SFB game scale:  1 hex = 10,000 k
Distance to moon:  384,000 k = 38 hex
Light speed:  299,792 k/sec = 30 hex/sec

SFB scale from Commanders Rulebook c1983
(A3.4)GAME SCALE
Each hex in SFB represents an area 10,000 k across.  Movement at a speed of one hex per turn equals movement at the speed of light.  Thus, each turn represents 1/30 of a second of subjective time.  However, using relativistic variable time distortion, the time elapsed during a turn appears to the crew inside the ship to be about a minute.

Relativistic time compression is actually suposed to work the other way around, but I will chalk it up to warp drive technology?

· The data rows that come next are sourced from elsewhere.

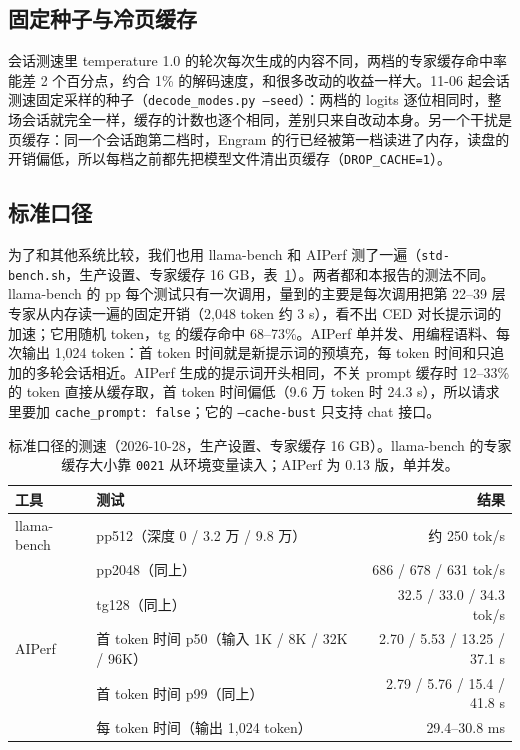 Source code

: \documentclass[11pt,a4paper]{article}
\newcommand{\code}[1]{\texttt{#1}}
\newcommand{\tps}{tok/s}
\begin{document}
\subsection{固定种子与冷页缓存}
\label{sec:seeds}

会话测速里 temperature 1.0 的轮次每次生成的内容不同，两档的专家缓存命中率能差 2 个百分点，约合 1\% 的解码速度，和很多改动的收益一样大。11-06 起会话测速固定采样的种子（\code{decode\_modes.py --seed}）：两档的 logits 逐位相同时，整场会话就完全一样，缓存的计数也逐个相同，差别只来自改动本身。另一个干扰是页缓存：同一个会话跑第二档时，Engram 的行已经被第一档读进了内存，读盘的开销偏低，所以每档之前都先把模型文件清出页缓存（\code{DROP\_CACHE=1}）。

\subsection{标准口径}
\label{sec:stdbench}

为了和其他系统比较，我们也用 llama-bench 和 AIPerf 测了一遍（\code{std-bench.sh}，生产设置、专家缓存 16 GB，表~\ref{tab:stdbench}）。两者都和本报告的测法不同。llama-bench 的 pp 每个测试只有一次调用，量到的主要是每次调用把第 22--39 层专家从内存读一遍的固定开销（2,048 token 约 3 s），看不出 CED 对长提示词的加速；它用随机 token，tg 的缓存命中 68--73\%。AIPerf 单并发、用编程语料、每次输出 1,024 token：首 token 时间就是新提示词的预填充，每 token 时间和只追加的多轮会话相近。AIPerf 生成的提示词开头相同，不关 prompt 缓存时 12--33\% 的 token 直接从缓存取，首 token 时间偏低（9.6 万 token 时 24.3 s），所以请求里要加 \code{cache\_prompt: false}；它的 \code{--cache-bust} 只支持 chat 接口。

\begin{table}[h]
  \centering
  \small
  \caption{标准口径的测速（2026-10-28，生产设置、专家缓存 16 GB）。llama-bench 的专家缓存大小靠 \code{0021} 从环境变量读入；AIPerf 为 0.13 版，单并发。}
  \label{tab:stdbench}
  \begin{tabular}{@{}l l r@{}}
    \toprule
    工具 & 测试 & 结果 \\
    \midrule
    llama-bench & pp512（深度 0 / 3.2 万 / 9.8 万） & 约 250 \tps{} \\
     & pp2048（同上） & 686 / 678 / 631 \tps{} \\
     & tg128（同上） & 32.5 / 33.0 / 34.3 \tps{} \\
    AIPerf & 首 token 时间 p50（输入 1K / 8K / 32K / 96K） & 2.70 / 5.53 / 13.25 / 37.1 s \\
     & 首 token 时间 p99（同上） & 2.79 / 5.76 / 15.4 / 41.8 s \\
     & 每 token 时间（输出 1,024 token） & 29.4--30.8 ms \\
    \bottomrule
  \end{tabular}
\end{table}
\end{document}

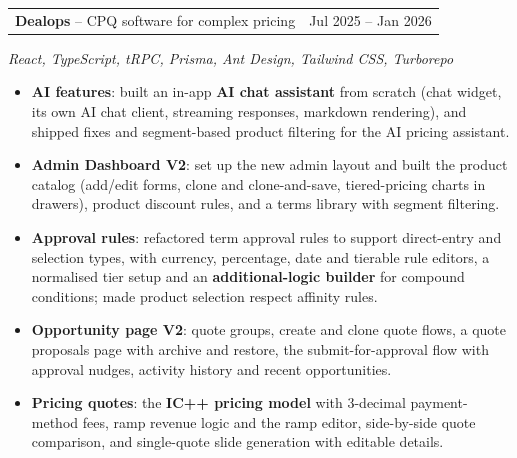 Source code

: \documentclass[10pt]{article}
\makeatletter
\newcommand{\project}[3]{%
  \vspace{3pt}%
  \begin{tabularx}{\linewidth}{@{}X r@{}}
    \textbf{#1} {\color{soft}-- #2} & {\small\color{soft}#3} \\
  \end{tabularx}\par}
\newcommand{\stack}[1]{{\small\color{soft}\textit{#1}}\par}
\makeatother
\begin{document}
\project{Dealops}{CPQ software for complex pricing}{Jul 2025 -- Jan 2026}
\stack{React, TypeScript, tRPC, Prisma, Ant Design, Tailwind CSS, Turborepo}
\begin{itemize}
  \item \textbf{AI features}: built an in-app \textbf{AI chat assistant} from scratch (chat widget, its own AI chat client,
        streaming responses, markdown rendering), and shipped fixes and segment-based product filtering for the
        AI pricing assistant.
  \item \textbf{Admin Dashboard V2}: set up the new admin layout and built the product catalog (add/edit forms, clone and
        clone-and-save, tiered-pricing charts in drawers), product discount rules, and a terms library with segment filtering.
  \item \textbf{Approval rules}: refactored term approval rules to support direct-entry and selection types, with currency,
        percentage, date and tierable rule editors, a normalised tier setup and an \textbf{additional-logic builder} for
        compound conditions; made product selection respect affinity rules.
  \item \textbf{Opportunity page V2}: quote groups, create and clone quote flows, a quote proposals page with archive and
        restore, the submit-for-approval flow with approval nudges, activity history and recent opportunities.
  \item \textbf{Pricing quotes}: the \textbf{IC++ pricing model} with 3-decimal payment-method fees, ramp revenue logic and the
        ramp editor, side-by-side quote comparison, and single-quote slide generation with editable details.
\end{itemize}
\end{document}
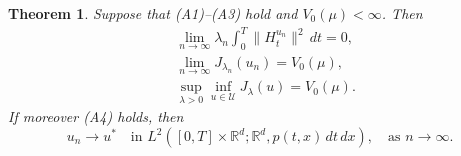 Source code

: \documentclass[11pt,leqno]{article}
\theoremstyle{plain}
\newtheorem{thm}{Theorem}
\theoremstyle{remark}
\theoremstyle{definition}
\numberwithin{equation}{section}
\numberwithin{figure}{section}
\numberwithin{table}{section}
\begin{document}
\begin{thm}\label{thm:convergence}
Suppose that {\rm (A1)}--{\rm (A3)} hold and $V_0(\mu)<\infty$.  Then
\begin{align}
 &\lim_{n\to\infty}\lambda_n\int_0^T\|H_t^{u_n}\|^2\,dt = 0, \label{eq:conv-H}\\
 &\lim_{n\to\infty}J_{\lambda_n}(u_n) = V_0(\mu), \label{eq:conv-J}\\
 &\sup_{\lambda>0}\inf_{u\in\mathcal{U}}J_\lambda(u) = V_0(\mu). \label{eq:sup-inf}
\end{align}
If moreover {\rm (A4)} holds, then
\begin{equation}\label{eq:conv-u-L2}
 u_n \longrightarrow u^{\ast}\quad\text{in }L^2([0,T]\times\mathbb{R}^d; \mathbb{R}^d, p(t,x)\,dt\,dx), 
 \quad\text{as }n\to\infty.
\end{equation}
\end{thm}
\end{document}
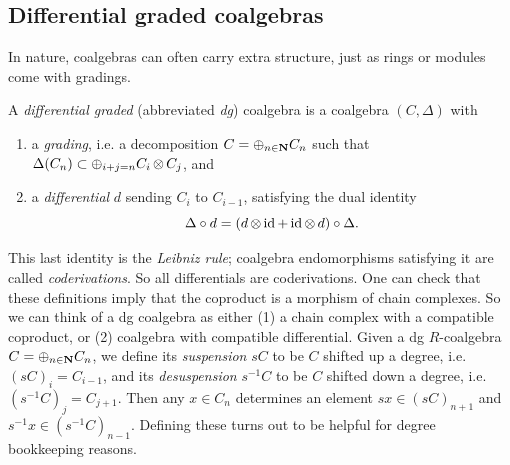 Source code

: \subsection{Differential graded coalgebras}
In nature, coalgebras can often carry extra structure, just as rings or modules come with gradings. 
\begin{defn}
A \emph{differential graded} (abbreviated \emph{dg}) coalgebra is a coalgebra $(C, \Delta)$ with 
\begin{enumerate}
  \item a \emph{grading}, i.e. a decomposition $C = \oplus_{n \in \N} C_n$ such that $\Delta(C_n)\subset \oplus_{i+j=n} C_i \tensor C_j$, and
  \item a \emph{differential} $d$ sending $C_i$ to $C_{i-1}$, satisfying the dual identity
  \[\Delta \circ d = (d\tensor \id + \id \tensor d) \circ \Delta.\]
\end{enumerate}
\end{defn}
This last identity is the \emph{Leibniz rule}; coalgebra endomorphisms satisfying it are called \emph{coderivations}. So all differentials are coderivations. One can check that these definitions imply that the coproduct is a morphism of chain complexes. So we can think of a dg coalgebra as either (1) a chain complex with a compatible coproduct, or (2) coalgebra with compatible differential. 
Given a dg $R$-coalgebra $C=\oplus_{n \in \N} C_n$, we define its \emph{suspension} $sC$ to be $C$ shifted up a degree, i.e. $(sC)_i = C_{i-1}$, and its \emph{desuspension} $s^{-1}C$ to be $C$ shifted down a degree, i.e. $(s^{-1}C)_j = C_{j+1}$. Then any $x \in C_n$ determines an element $sx \in (sC)_{n+1}$ and $s^{-1}x \in (s^{-1}C)_{n-1}$. Defining these turns out to be helpful for degree bookkeeping reasons.

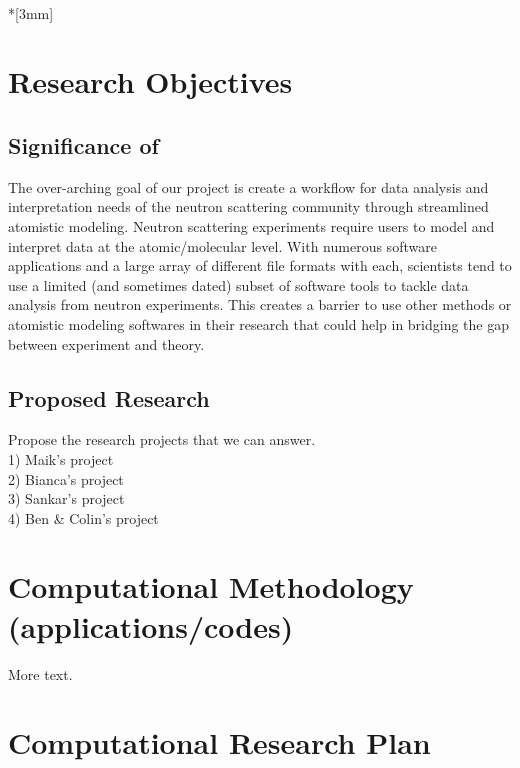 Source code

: \documentclass{proposalnsf}
\begin{document}
\\*[3mm]

\renewcommand{\thepage} {\arabic{page}}



\section*{Research Objectives}

\subsection*{Significance of  }

The over-arching goal of our project is create a workflow for data analysis and interpretation
needs of the neutron scattering community through streamlined atomistic modeling. Neutron scattering experiments require users to model and interpret data at the atomic/molecular level. With numerous software applications and a large array of different file formats with each, scientists tend to use a limited (and sometimes dated) subset of software tools to tackle data analysis from neutron experiments. This creates a barrier to use other methods or atomistic modeling softwares in their research that could help in bridging the gap between experiment and theory. 

\subsection*{Proposed Research}

Propose the research projects that we can answer.  \\
  1) Maik's project \\
  2) Bianca's project \\
  3) Sankar's project \\
  4) Ben \& Colin's project \\


\section*{Computational Methodology (applications/codes)}

More text.

\section*{Computational Research Plan}
\end{document}
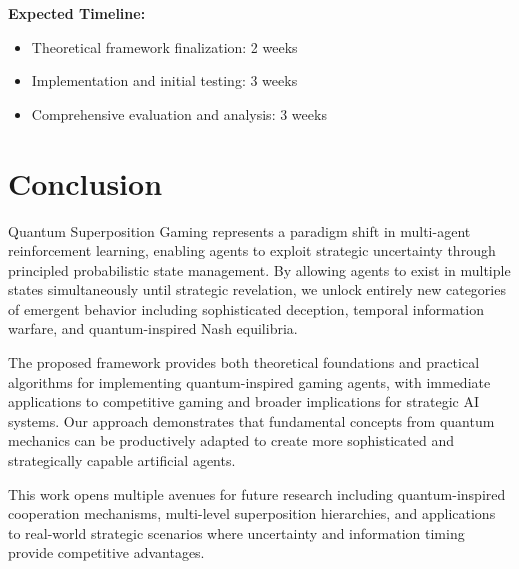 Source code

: \documentclass[11pt,a4paper]{article}
\begin{document}
\textbf{Expected Timeline:}
\begin{itemize}
\item Theoretical framework finalization: 2 weeks
\item Implementation and initial testing: 3 weeks
\item Comprehensive evaluation and analysis: 3 weeks
\end{itemize}

\section{Conclusion}

Quantum Superposition Gaming represents a paradigm shift in multi-agent reinforcement learning, enabling agents to exploit strategic uncertainty through principled probabilistic state management. By allowing agents to exist in multiple states simultaneously until strategic revelation, we unlock entirely new categories of emergent behavior including sophisticated deception, temporal information warfare, and quantum-inspired Nash equilibria.

The proposed framework provides both theoretical foundations and practical algorithms for implementing quantum-inspired gaming agents, with immediate applications to competitive gaming and broader implications for strategic AI systems. Our approach demonstrates that fundamental concepts from quantum mechanics can be productively adapted to create more sophisticated and strategically capable artificial agents.

This work opens multiple avenues for future research including quantum-inspired cooperation mechanisms, multi-level superposition hierarchies, and applications to real-world strategic scenarios where uncertainty and information timing provide competitive advantages.
\end{document}

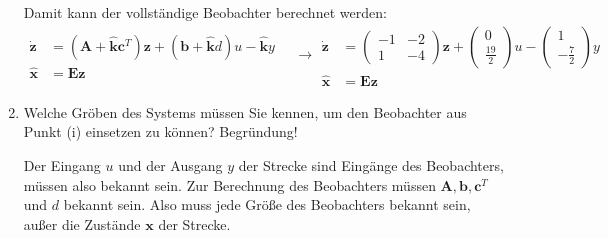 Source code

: \documentclass[crop=false]{standalone}
\begin{document}
\begin{task}
\begin{enumerate}[i]
\begin{solution}
     Damit kann der vollständige Beobachter berechnet werden:
     \[
\begin{aligned} \dot{\mathbf{z}} &=\left(\mathbf{A}+\hat{\mathbf{k}} \mathbf{c}^{T}\right) \mathbf{z}+(\mathbf{b}+\hat{\mathbf{k}} d) u-\hat{\mathbf{k}} y \\ \hat{\mathbf{x}} &=\mathbf{E} \mathbf{z} \end{aligned} \quad \rightarrow 
\begin{aligned} \dot{\mathbf{z}} &= 
\begin{pmatrix}
-1 & -2 \\ 1 & -4
\end{pmatrix} \mathbf{z}+
\begin{pmatrix}
0 \\ \frac{19}{2}
\end{pmatrix}
u-
\begin{pmatrix}
1 \\ -\frac{7}{2}
\end{pmatrix}
y \\ \hat{\mathbf{x}} &=\mathbf{E} \mathbf{z} \end{aligned}
\]
     \end{solution}
     \item Welche Gröben des Systems müssen Sie kennen, um den Beobachter aus Punkt
(i) einsetzen zu können? Begründung!
 \begin{solution}
 Der Eingang $u$ und der Ausgang $y$ der Strecke sind Eingänge des Beobachters, müssen also bekannt sein. Zur Berechnung des Beobachters müssen $\mathbf{A}, \mathbf{b}, \mathbf{c}^T$ und $d$ bekannt sein. Also muss jede Größe des Beobachters bekannt sein, außer die Zustände $\mathbf{x}$ der Strecke.
 \end{solution}
 \end{enumerate}
\end{task}
\end{document}
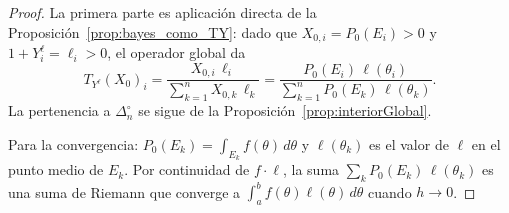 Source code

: ﻿\documentclass[12pt]{article}
\begin{document}
\begin{proof}
La primera parte es aplicación directa de la Proposición~\ref{prop:bayes_como_TY}: dado que $X_{0,i}=P_0(E_i)>0$ y $1+Y^\ell_i=\ell_i>0$, el operador global da
\[
T_{Y^\ell}(X_0)_i = \frac{X_{0,i}\,\ell_i}{\sum_{k=1}^n X_{0,k}\,\ell_k} = \frac{P_0(E_i)\,\ell(\theta_i)}{\sum_{k=1}^n P_0(E_k)\,\ell(\theta_k)}.
\]
La pertenencia a $\Delta_n^\circ$ se sigue de la Proposición~\ref{prop:interiorGlobal}.

Para la convergencia: $P_0(E_k)=\int_{E_k}f(\theta)\,d\theta$ y $\ell(\theta_k)$ es el valor de $\ell$ en el punto medio de $E_k$. Por continuidad de $f\cdot\ell$, la suma $\sum_k P_0(E_k)\,\ell(\theta_k)$ es una suma de Riemann que converge a $\int_a^b f(\theta)\ell(\theta)\,d\theta$ cuando $h\to 0$.
\end{proof}
\end{document}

It's quite a stretch isn't it?  Well, we would definitely have to chalk it up to warp technology, and it does take care of the issues with scaling and time on the gameboard.  It may be this 'time-compression' of warp drive that helps to counter 'time-dilation' effects of approaching and crossing the light speed barrier.  It also means that extended travel at warp could result in accelerated aging versus folks back at Starfleet HQ. The 'twin-paradox' taken the other direction.  It would seem to make operations at such high speeds more manageable as well, since anything you observe on your sensors outside the warp bubble not also going at warp would seem to move in slow-motion, thereby making weapon tracking that much easier.